• **Exercise objective**: The answer required is how many lines of the following entries contain the word "debugger", with no other words.

• **Data for review**:
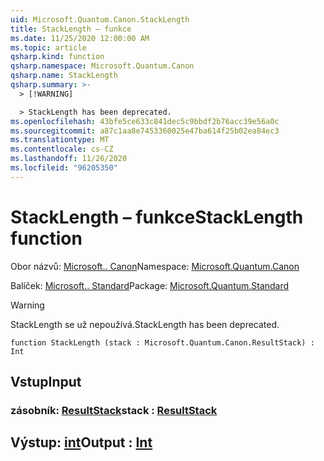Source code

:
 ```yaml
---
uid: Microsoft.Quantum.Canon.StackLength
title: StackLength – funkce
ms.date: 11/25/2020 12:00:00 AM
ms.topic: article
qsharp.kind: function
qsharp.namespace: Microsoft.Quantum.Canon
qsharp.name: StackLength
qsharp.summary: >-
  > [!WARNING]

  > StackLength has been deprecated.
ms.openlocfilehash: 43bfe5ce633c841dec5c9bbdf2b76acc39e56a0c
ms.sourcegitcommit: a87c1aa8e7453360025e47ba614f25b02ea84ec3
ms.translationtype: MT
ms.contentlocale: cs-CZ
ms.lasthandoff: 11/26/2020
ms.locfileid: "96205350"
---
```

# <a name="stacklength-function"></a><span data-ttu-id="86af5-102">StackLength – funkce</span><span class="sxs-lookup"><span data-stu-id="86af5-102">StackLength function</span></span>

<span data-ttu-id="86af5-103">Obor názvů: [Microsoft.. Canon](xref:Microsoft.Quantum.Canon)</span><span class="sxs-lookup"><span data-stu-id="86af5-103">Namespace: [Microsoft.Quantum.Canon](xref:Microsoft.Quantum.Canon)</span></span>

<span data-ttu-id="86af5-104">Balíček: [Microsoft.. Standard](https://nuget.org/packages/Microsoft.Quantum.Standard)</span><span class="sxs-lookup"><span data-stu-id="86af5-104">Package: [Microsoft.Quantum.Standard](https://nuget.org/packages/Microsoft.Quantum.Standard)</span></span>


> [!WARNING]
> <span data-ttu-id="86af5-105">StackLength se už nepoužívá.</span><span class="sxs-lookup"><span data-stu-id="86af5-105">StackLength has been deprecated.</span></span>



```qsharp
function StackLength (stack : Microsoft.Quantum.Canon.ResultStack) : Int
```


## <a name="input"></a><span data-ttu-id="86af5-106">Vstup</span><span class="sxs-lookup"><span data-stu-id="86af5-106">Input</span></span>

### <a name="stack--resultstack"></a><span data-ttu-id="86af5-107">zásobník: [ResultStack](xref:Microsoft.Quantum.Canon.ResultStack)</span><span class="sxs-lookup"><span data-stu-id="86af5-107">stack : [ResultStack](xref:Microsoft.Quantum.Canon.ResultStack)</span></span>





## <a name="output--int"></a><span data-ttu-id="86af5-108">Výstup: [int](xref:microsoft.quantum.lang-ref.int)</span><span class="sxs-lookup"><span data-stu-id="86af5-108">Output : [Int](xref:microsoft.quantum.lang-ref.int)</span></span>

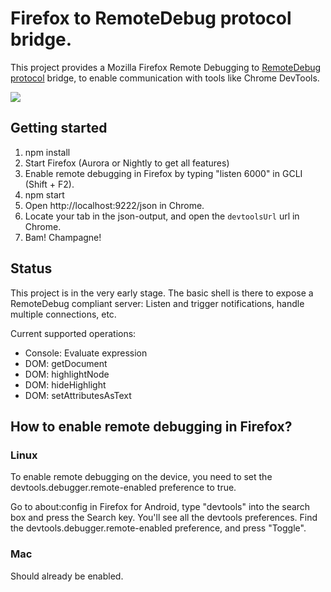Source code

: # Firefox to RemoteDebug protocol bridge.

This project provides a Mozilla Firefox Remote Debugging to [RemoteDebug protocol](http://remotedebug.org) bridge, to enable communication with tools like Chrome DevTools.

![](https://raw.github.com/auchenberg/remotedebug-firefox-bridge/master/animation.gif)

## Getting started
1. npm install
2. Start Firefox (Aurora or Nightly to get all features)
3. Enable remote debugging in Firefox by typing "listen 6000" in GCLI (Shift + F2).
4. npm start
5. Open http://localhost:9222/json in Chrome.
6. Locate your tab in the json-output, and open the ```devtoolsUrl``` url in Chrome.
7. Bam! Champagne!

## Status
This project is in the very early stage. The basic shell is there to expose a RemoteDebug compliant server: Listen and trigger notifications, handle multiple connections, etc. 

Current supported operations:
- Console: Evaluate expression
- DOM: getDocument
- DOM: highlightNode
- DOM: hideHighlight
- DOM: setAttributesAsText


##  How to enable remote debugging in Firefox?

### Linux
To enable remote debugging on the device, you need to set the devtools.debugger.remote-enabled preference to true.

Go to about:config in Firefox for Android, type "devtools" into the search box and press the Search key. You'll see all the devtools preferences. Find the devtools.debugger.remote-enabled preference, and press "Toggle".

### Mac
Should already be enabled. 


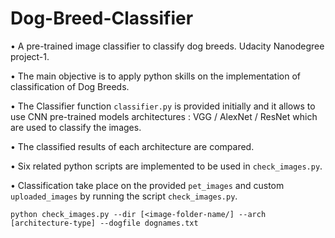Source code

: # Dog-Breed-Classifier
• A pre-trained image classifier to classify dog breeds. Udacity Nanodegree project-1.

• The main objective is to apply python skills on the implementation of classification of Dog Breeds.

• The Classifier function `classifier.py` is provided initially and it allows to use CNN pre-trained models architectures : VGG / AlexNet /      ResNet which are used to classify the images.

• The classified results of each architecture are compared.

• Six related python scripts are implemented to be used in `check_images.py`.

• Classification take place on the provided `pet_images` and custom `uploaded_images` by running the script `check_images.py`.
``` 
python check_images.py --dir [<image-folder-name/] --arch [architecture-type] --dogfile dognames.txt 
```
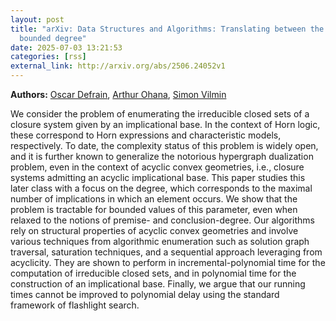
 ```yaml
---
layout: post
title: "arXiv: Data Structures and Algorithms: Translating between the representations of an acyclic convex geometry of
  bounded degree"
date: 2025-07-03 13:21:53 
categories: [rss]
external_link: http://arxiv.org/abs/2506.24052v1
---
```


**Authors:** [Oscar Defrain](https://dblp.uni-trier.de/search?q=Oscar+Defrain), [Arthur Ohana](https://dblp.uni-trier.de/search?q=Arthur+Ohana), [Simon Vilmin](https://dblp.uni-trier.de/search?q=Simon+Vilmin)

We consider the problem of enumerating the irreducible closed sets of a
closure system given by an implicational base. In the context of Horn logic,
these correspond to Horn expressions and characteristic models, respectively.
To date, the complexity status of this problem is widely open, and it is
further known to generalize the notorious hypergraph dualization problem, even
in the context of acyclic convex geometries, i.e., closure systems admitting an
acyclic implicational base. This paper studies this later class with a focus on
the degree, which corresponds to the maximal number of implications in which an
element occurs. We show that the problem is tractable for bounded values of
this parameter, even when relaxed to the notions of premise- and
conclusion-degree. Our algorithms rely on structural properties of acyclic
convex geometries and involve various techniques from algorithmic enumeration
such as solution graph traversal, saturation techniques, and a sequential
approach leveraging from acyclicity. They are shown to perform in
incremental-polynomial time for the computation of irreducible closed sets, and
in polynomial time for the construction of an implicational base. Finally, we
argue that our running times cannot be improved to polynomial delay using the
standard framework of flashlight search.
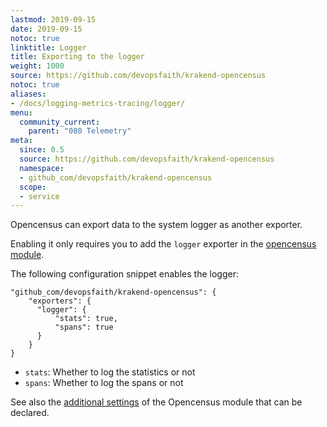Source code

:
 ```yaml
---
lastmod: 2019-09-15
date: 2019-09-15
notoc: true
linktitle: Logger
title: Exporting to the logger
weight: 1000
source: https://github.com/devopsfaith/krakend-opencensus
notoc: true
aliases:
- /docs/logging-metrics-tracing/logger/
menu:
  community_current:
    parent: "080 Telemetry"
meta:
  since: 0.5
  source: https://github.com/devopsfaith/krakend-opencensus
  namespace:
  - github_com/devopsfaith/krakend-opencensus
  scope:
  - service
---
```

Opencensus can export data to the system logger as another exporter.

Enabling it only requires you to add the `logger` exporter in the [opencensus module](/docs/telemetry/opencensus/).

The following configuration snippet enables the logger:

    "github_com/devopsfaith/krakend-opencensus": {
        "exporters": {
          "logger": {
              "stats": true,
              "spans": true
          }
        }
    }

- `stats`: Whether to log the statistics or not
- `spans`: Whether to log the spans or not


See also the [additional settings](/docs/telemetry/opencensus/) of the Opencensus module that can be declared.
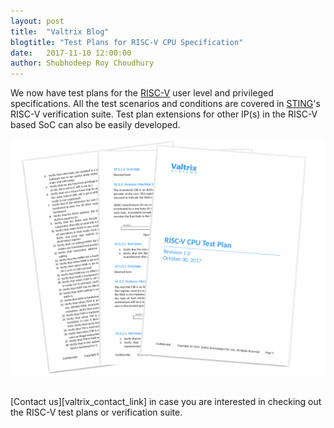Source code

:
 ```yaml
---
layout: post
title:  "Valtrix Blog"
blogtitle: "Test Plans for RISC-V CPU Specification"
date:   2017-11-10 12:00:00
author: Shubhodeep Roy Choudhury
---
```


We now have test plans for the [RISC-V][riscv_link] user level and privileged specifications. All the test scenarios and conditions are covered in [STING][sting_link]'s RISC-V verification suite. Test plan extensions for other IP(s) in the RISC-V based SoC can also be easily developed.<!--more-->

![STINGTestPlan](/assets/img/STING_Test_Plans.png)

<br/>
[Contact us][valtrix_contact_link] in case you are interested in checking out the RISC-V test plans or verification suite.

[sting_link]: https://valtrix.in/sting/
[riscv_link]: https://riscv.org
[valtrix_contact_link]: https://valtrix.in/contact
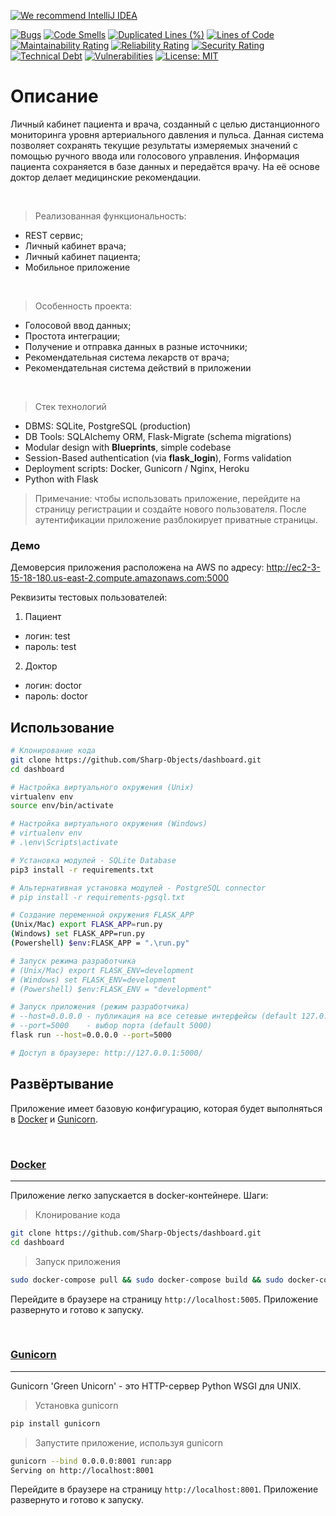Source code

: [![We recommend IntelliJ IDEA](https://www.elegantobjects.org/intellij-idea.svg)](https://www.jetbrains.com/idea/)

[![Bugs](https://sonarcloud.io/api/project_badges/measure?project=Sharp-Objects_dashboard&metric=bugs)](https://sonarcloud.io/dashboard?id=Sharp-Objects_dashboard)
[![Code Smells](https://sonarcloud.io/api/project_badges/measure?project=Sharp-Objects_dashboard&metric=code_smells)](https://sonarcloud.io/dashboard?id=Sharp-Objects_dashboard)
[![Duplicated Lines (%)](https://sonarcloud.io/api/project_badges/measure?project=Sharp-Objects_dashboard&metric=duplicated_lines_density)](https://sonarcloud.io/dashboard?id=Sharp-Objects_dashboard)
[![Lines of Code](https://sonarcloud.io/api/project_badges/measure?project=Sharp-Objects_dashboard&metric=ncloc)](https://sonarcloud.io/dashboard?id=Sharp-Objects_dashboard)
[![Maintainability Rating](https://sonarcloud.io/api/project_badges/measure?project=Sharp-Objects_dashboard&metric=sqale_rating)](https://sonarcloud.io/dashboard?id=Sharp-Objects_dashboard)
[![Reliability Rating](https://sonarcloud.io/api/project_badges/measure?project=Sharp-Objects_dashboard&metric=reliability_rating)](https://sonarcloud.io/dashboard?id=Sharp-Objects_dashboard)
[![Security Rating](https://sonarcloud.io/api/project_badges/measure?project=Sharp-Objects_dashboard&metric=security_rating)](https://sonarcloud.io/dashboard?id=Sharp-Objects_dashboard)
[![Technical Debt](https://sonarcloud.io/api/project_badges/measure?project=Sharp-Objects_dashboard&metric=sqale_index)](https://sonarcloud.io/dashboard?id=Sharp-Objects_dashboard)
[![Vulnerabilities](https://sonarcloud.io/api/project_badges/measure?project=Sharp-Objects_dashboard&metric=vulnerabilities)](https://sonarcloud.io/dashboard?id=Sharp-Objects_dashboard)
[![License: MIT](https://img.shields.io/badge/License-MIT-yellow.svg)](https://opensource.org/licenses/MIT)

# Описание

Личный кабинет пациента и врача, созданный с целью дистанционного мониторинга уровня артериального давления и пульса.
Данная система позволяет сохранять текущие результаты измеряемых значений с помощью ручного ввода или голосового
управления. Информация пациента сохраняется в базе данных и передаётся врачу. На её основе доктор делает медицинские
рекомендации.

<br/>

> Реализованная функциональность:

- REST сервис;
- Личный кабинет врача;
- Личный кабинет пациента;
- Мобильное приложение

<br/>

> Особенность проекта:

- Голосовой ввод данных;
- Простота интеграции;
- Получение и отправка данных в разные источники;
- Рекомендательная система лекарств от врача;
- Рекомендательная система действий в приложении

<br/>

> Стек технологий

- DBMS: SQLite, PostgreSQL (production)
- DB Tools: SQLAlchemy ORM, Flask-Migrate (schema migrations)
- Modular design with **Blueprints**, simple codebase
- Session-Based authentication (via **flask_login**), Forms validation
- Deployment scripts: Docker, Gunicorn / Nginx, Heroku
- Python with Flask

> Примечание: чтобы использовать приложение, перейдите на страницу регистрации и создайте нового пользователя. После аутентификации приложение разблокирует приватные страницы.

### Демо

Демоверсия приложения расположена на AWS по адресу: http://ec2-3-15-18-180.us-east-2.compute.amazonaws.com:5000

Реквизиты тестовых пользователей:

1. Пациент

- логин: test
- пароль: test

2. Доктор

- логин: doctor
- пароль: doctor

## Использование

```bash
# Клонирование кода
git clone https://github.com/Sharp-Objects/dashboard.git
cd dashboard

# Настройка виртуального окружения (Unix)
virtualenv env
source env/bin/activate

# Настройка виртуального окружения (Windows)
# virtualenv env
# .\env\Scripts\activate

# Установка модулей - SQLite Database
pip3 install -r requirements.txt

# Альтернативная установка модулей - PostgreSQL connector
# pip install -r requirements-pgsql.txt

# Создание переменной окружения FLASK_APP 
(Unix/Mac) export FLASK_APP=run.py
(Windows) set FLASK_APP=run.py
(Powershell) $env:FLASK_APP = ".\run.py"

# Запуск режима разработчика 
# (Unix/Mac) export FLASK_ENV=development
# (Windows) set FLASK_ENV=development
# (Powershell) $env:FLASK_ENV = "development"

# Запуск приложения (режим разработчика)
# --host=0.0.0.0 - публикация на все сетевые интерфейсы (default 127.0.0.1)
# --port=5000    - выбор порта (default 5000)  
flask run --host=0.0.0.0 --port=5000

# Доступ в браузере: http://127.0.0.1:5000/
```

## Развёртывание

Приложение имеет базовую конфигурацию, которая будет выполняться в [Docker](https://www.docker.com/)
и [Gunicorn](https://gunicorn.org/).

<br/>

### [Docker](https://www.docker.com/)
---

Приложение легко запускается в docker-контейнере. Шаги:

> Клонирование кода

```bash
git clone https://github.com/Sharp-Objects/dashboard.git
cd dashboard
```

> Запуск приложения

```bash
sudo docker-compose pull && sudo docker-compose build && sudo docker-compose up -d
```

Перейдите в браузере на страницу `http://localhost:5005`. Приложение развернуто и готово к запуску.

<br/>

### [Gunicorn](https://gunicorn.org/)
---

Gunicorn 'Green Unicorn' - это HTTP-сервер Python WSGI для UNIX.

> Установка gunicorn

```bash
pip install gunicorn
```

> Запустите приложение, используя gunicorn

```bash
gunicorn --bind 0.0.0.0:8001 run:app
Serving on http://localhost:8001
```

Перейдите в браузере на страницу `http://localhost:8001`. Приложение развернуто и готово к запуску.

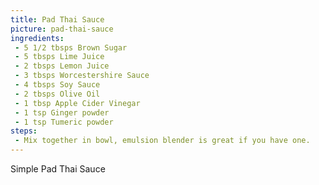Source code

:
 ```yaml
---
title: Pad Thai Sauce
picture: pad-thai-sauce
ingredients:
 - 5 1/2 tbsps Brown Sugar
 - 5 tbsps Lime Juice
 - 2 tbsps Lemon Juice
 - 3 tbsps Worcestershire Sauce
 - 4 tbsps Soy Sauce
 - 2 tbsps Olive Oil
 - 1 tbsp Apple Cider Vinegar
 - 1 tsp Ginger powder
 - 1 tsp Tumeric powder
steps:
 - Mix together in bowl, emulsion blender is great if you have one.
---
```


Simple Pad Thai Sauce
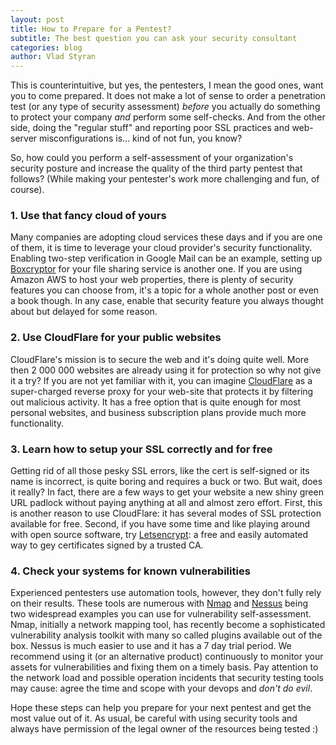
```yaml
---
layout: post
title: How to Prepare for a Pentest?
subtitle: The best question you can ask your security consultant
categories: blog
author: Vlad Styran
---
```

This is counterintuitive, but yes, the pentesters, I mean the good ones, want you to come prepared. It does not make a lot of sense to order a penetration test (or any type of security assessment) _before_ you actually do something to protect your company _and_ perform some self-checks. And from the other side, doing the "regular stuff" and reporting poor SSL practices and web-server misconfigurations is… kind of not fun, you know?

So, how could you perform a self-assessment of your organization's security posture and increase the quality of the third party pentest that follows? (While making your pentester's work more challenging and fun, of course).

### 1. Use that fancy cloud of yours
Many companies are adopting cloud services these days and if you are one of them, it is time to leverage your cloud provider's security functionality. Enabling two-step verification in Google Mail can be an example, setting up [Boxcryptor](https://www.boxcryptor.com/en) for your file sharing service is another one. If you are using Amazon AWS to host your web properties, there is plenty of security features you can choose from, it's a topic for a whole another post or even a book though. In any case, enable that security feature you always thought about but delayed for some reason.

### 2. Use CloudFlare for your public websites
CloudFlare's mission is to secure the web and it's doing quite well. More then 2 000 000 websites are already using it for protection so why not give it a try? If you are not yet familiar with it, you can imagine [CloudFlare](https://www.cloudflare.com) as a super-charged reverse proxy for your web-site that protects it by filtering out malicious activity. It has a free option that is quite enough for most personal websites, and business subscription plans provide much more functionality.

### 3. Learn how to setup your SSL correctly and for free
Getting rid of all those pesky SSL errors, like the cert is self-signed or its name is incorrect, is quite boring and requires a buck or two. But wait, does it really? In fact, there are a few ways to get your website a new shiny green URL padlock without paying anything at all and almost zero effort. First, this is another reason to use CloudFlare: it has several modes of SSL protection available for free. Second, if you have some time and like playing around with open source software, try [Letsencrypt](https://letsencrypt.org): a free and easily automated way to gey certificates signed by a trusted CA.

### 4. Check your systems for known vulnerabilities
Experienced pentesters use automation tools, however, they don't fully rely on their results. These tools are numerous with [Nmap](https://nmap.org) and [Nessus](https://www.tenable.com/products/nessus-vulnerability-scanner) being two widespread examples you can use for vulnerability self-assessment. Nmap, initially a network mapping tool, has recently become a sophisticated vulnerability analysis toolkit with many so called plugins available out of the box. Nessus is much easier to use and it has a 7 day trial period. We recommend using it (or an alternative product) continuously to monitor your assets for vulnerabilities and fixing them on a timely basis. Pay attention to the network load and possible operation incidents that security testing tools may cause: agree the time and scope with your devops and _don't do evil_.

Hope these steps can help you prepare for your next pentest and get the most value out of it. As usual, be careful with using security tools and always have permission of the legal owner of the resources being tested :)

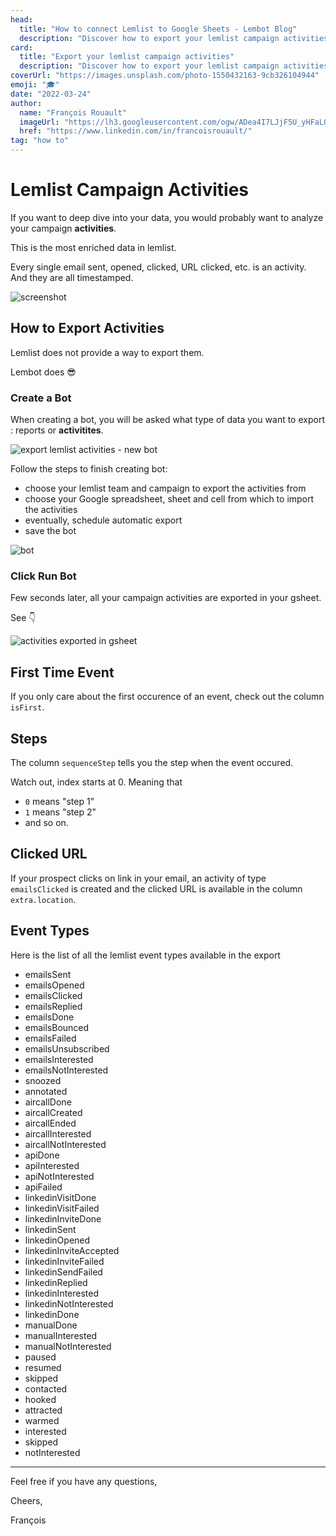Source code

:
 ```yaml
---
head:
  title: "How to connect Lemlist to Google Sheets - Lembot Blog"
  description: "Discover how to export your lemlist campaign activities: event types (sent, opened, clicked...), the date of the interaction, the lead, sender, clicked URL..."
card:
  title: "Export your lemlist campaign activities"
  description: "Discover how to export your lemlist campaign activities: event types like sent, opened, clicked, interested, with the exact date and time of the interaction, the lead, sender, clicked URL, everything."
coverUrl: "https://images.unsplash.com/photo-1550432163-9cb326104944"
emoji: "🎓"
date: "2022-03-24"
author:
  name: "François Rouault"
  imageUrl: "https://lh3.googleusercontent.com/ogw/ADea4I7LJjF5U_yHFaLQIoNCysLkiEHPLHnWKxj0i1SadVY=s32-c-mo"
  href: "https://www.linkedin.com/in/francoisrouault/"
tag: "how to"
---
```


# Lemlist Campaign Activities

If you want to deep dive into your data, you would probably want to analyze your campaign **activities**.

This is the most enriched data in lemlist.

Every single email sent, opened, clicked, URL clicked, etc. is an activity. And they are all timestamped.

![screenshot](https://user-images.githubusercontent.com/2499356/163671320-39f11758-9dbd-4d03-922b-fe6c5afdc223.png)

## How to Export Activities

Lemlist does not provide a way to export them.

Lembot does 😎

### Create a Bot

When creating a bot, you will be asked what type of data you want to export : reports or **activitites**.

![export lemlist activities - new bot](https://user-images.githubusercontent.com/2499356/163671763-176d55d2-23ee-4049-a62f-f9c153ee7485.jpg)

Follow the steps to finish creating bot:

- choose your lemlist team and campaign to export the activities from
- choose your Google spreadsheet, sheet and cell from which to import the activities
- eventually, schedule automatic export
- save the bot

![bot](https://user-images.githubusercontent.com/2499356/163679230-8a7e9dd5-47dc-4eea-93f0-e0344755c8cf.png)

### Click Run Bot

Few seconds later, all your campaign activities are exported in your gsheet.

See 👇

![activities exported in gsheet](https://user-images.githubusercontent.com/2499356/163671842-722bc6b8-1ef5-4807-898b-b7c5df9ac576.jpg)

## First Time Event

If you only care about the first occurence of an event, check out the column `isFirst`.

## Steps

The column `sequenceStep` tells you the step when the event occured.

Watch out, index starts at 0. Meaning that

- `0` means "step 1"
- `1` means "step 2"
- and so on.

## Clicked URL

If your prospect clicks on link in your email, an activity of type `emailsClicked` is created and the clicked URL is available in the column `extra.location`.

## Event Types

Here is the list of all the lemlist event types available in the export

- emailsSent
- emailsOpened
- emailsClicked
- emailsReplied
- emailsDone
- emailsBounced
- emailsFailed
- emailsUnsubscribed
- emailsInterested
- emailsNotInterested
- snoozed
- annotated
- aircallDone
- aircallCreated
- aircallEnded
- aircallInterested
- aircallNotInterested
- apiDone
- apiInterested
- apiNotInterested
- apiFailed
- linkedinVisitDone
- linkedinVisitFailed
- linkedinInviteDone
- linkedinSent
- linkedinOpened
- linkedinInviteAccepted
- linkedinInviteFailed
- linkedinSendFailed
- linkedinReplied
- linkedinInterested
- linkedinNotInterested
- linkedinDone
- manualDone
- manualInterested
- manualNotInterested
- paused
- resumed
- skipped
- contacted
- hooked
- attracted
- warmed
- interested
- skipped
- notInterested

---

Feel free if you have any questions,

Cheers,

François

• **Answer section**: 2